Stored data:

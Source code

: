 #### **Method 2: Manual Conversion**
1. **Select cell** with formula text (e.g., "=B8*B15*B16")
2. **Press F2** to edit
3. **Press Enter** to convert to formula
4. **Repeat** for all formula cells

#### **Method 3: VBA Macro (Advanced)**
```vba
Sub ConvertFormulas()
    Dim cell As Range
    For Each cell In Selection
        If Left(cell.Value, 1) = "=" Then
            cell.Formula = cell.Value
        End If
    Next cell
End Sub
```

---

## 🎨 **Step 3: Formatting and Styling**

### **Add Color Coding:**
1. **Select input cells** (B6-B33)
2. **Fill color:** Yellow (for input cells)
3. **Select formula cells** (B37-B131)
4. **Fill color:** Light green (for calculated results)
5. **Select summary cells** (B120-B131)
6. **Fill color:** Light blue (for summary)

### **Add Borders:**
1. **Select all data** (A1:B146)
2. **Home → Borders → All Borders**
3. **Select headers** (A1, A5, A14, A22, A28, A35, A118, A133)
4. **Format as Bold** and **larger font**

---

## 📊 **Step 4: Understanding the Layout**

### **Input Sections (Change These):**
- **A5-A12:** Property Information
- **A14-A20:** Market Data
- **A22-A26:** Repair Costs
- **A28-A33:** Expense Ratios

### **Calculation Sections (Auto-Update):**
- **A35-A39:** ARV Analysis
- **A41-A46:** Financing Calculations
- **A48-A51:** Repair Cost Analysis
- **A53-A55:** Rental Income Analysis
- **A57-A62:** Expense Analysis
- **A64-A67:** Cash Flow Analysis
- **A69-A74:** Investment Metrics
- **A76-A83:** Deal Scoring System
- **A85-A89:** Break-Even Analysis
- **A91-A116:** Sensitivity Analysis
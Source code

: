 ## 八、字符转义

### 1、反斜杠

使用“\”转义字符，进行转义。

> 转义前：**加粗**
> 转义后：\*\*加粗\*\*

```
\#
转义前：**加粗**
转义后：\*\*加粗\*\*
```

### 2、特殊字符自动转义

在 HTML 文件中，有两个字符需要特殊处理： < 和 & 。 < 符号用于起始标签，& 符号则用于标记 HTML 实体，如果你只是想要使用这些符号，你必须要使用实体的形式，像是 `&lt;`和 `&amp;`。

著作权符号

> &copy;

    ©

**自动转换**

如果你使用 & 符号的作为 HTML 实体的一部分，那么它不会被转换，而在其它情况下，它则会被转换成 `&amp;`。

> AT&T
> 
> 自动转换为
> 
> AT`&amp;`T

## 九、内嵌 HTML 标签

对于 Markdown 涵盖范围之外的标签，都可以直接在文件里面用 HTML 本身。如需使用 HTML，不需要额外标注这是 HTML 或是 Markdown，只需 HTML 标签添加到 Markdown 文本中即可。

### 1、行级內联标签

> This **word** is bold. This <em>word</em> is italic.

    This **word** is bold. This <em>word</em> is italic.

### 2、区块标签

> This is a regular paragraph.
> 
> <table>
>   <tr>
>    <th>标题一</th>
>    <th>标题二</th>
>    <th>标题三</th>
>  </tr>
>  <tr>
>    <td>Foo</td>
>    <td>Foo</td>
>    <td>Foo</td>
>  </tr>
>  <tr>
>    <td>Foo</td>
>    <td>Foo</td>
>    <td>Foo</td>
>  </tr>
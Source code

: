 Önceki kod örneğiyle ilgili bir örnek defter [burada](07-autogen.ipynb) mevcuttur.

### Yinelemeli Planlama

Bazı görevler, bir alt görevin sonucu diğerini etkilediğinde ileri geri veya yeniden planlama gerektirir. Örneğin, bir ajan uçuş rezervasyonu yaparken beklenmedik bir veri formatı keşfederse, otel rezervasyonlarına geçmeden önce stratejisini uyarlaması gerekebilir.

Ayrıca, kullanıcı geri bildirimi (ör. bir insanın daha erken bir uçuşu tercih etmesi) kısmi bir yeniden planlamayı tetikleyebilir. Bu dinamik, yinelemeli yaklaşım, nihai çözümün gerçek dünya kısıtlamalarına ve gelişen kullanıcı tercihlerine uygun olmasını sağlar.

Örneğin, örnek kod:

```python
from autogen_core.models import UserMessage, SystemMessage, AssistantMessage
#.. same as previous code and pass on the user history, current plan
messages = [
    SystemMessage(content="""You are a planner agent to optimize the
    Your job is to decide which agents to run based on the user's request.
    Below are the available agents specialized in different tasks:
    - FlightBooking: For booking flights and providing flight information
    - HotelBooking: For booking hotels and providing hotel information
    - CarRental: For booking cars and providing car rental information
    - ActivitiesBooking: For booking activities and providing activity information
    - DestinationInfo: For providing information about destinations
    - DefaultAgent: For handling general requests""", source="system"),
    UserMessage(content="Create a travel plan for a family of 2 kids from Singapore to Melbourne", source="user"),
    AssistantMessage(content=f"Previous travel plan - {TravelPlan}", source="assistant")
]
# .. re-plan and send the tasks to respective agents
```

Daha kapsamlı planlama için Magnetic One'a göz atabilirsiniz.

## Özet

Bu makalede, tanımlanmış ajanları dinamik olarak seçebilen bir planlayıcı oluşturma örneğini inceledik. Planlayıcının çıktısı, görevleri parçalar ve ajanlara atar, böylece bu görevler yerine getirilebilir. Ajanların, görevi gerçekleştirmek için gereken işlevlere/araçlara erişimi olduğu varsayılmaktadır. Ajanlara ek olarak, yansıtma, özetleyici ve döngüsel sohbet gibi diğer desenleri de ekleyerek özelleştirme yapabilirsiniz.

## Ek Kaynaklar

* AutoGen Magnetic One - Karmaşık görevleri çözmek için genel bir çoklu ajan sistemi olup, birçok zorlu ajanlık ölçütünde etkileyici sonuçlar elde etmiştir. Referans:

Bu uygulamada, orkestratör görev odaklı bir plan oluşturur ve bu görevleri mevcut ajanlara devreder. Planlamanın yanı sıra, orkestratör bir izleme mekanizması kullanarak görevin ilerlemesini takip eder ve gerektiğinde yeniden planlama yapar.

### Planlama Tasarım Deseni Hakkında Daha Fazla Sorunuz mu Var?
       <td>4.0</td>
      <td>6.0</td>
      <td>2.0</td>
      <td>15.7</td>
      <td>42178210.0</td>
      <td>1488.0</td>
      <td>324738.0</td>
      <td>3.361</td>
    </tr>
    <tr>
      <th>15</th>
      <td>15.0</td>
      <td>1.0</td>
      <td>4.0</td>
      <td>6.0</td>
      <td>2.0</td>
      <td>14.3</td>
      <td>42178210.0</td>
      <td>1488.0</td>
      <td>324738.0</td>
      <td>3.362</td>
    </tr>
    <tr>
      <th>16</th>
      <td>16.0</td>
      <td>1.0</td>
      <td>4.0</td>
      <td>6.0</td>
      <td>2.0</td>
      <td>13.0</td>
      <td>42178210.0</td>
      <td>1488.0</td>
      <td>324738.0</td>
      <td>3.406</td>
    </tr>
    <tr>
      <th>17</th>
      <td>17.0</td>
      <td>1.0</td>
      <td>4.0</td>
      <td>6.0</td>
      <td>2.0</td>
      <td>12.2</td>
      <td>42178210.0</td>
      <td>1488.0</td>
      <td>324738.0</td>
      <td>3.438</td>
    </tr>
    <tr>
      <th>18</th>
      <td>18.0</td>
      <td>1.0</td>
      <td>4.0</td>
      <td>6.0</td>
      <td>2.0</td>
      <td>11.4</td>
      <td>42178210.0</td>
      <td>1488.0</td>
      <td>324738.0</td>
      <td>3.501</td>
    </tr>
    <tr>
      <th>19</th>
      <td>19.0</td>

* GOAL OF THE EXERCISE:
Please repeat the data in full so that nothing differs from the original.

* RESPONSE TO THE EXERCISE:
Source code

: #### **Method 2: Manual Conversion**
1. **Select cell** with formula text (e.g., "=B8*B15*B16")
2. **Press F2** to edit
3. **Press Enter** to convert to formula
4. **Repeat** for all formula cells

#### **Method 3: VBA Macro (Advanced)**
```vba
Sub ConvertFormulas()
    Dim cell As Range
    For Each cell In Selection
        If Left(cell.Value, 1) = "=" Then
            cell.Formula = cell.Value
        End If
    Next cell
End Sub
```

---

## 🎨 **Step 3: Formatting and Styling**

### **Add Color Coding:**
1. **Select input cells** (B6-B33)
2. **Fill color:** Yellow (for input cells)
3. **Select formula cells** (B37-B131)
4. **Fill color:** Light green (for calculated results)
5. **Select summary cells** (B120-B131)
6. **Fill color:** Light blue (for summary)

### **Add Borders:**
1. **Select all data** (A1:B146)
2. **Home → Borders → All Borders**
3. **Select headers** (A1, A5, A14, A22, A28, A35, A118, A133)
4. **Format as Bold** and **larger font**

---

## 📊 **Step 4: Understanding the Layout**

### **Input Sections (Change These):**
- **A5-A12:** Property Information
- **A14-A20:** Market Data
- **A22-A26:** Repair Costs
- **A28-A33:** Expense Ratios

### **Calculation Sections (Auto-Update):**
- **A35-A39:** ARV Analysis
- **A41-A46:** Financing Calculations
- **A48-A51:** Repair Cost Analysis
- **A53-A55:** Rental Income Analysis
- **A57-A62:** Expense Analysis
- **A64-A67:** Cash Flow Analysis
- **A69-A74:** Investment Metrics
- **A76-A83:** Deal Scoring System
- **A85-A89:** Break-Even Analysis
- **A91-A116:** Sensitivity Analysis
Source code

: ## 八、字符转义

### 1、反斜杠

使用“\”转义字符，进行转义。

> 转义前：**加粗**
> 转义后：\*\*加粗\*\*

```
\#
转义前：**加粗**
转义后：\*\*加粗\*\*
```

### 2、特殊字符自动转义

在 HTML 文件中，有两个字符需要特殊处理： < 和 & 。 < 符号用于起始标签，& 符号则用于标记 HTML 实体，如果你只是想要使用这些符号，你必须要使用实体的形式，像是 `&lt;`和 `&amp;`。

著作权符号

> &copy;

    ©

**自动转换**

如果你使用 & 符号的作为 HTML 实体的一部分，那么它不会被转换，而在其它情况下，它则会被转换成 `&amp;`。

> AT&T
> 
> 自动转换为
> 
> AT`&amp;`T

## 九、内嵌 HTML 标签

对于 Markdown 涵盖范围之外的标签，都可以直接在文件里面用 HTML 本身。如需使用 HTML，不需要额外标注这是 HTML 或是 Markdown，只需 HTML 标签添加到 Markdown 文本中即可。

### 1、行级內联标签

> This **word** is bold. This <em>word</em> is italic.

    This **word** is bold. This <em>word</em> is italic.

### 2、区块标签

> This is a regular paragraph.
> 
> <table>
>   <tr>
>    <th>标题一</th>
>    <th>标题二</th>
>    <th>标题三</th>
>  </tr>
>  <tr>
>    <td>Foo</td>
>    <td>Foo</td>
>    <td>Foo</td>
>  </tr>
>  <tr>
>    <td>Foo</td>
>    <td>Foo</td>
>    <td>Foo</td>
>  </tr>
Source code

: Önceki kod örneğiyle ilgili bir örnek defter [burada](07-autogen.ipynb) mevcuttur.

### Yinelemeli Planlama

Bazı görevler, bir alt görevin sonucu diğerini etkilediğinde ileri geri veya yeniden planlama gerektirir. Örneğin, bir ajan uçuş rezervasyonu yaparken beklenmedik bir veri formatı keşfederse, otel rezervasyonlarına geçmeden önce stratejisini uyarlaması gerekebilir.

Ayrıca, kullanıcı geri bildirimi (ör. bir insanın daha erken bir uçuşu tercih etmesi) kısmi bir yeniden planlamayı tetikleyebilir. Bu dinamik, yinelemeli yaklaşım, nihai çözümün gerçek dünya kısıtlamalarına ve gelişen kullanıcı tercihlerine uygun olmasını sağlar.

Örneğin, örnek kod:

```python
from autogen_core.models import UserMessage, SystemMessage, AssistantMessage
#.. same as previous code and pass on the user history, current plan
messages = [
    SystemMessage(content="""You are a planner agent to optimize the
    Your job is to decide which agents to run based on the user's request.
    Below are the available agents specialized in different tasks:
    - FlightBooking: For booking flights and providing flight information
    - HotelBooking: For booking hotels and providing hotel information
    - CarRental: For booking cars and providing car rental information
    - ActivitiesBooking: For booking activities and providing activity information
    - DestinationInfo: For providing information about destinations
    - DefaultAgent: For handling general requests""", source="system"),
    UserMessage(content="Create a travel plan for a family of 2 kids from Singapore to Melbourne", source="user"),
    AssistantMessage(content=f"Previous travel plan - {TravelPlan}", source="assistant")
]
# .. re-plan and send the tasks to respective agents
```

Daha kapsamlı planlama için Magnetic One'a göz atabilirsiniz.

## Özet

Bu makalede, tanımlanmış ajanları dinamik olarak seçebilen bir planlayıcı oluşturma örneğini inceledik. Planlayıcının çıktısı, görevleri parçalar ve ajanlara atar, böylece bu görevler yerine getirilebilir. Ajanların, görevi gerçekleştirmek için gereken işlevlere/araçlara erişimi olduğu varsayılmaktadır. Ajanlara ek olarak, yansıtma, özetleyici ve döngüsel sohbet gibi diğer desenleri de ekleyerek özelleştirme yapabilirsiniz.

## Ek Kaynaklar

* AutoGen Magnetic One - Karmaşık görevleri çözmek için genel bir çoklu ajan sistemi olup, birçok zorlu ajanlık ölçütünde etkileyici sonuçlar elde etmiştir. Referans:

Bu uygulamada, orkestratör görev odaklı bir plan oluşturur ve bu görevleri mevcut ajanlara devreder. Planlamanın yanı sıra, orkestratör bir izleme mekanizması kullanarak görevin ilerlemesini takip eder ve gerektiğinde yeniden planlama yapar.

### Planlama Tasarım Deseni Hakkında Daha Fazla Sorunuz mu Var?
       <td>4.0</td>
      <td>6.0</td>
      <td>2.0</td>
      <td>15.7</td>
      <td>42178210.0</td>
      <td>1488.0</td>
      <td>324738.0</td>
      <td>3.361</td>
    </tr>
    <tr>
      <th>15</th>
      <td>15.0</td>
      <td>1.0</td>
      <td>4.0</td>
      <td>6.0</td>
      <td>2.0</td>
      <td>14.3</td>
      <td>42178210.0</td>
      <td>1488.0</td>
      <td>324738.0</td>
      <td>3.362</td>
    </tr>
    <tr>
      <th>16</th>
      <td>16.0</td>
      <td>1.0</td>
      <td>4.0</td>
      <td>6.0</td>
      <td>2.0</td>
      <td>13.0</td>
      <td>42178210.0</td>
      <td>1488.0</td>
      <td>324738.0</td>
      <td>3.406</td>
    </tr>
    <tr>
      <th>17</th>
      <td>17.0</td>
      <td>1.0</td>
      <td>4.0</td>
      <td>6.0</td>
      <td>2.0</td>
      <td>12.2</td>
      <td>42178210.0</td>
      <td>1488.0</td>
      <td>324738.0</td>
      <td>3.438</td>
    </tr>
    <tr>
      <th>18</th>
      <td>18.0</td>
      <td>1.0</td>
      <td>4.0</td>
      <td>6.0</td>
      <td>2.0</td>
      <td>11.4</td>
      <td>42178210.0</td>
      <td>1488.0</td>
      <td>324738.0</td>
      <td>3.501</td>
    </tr>
    <tr>
      <th>19</th>
      <td>19.0</td>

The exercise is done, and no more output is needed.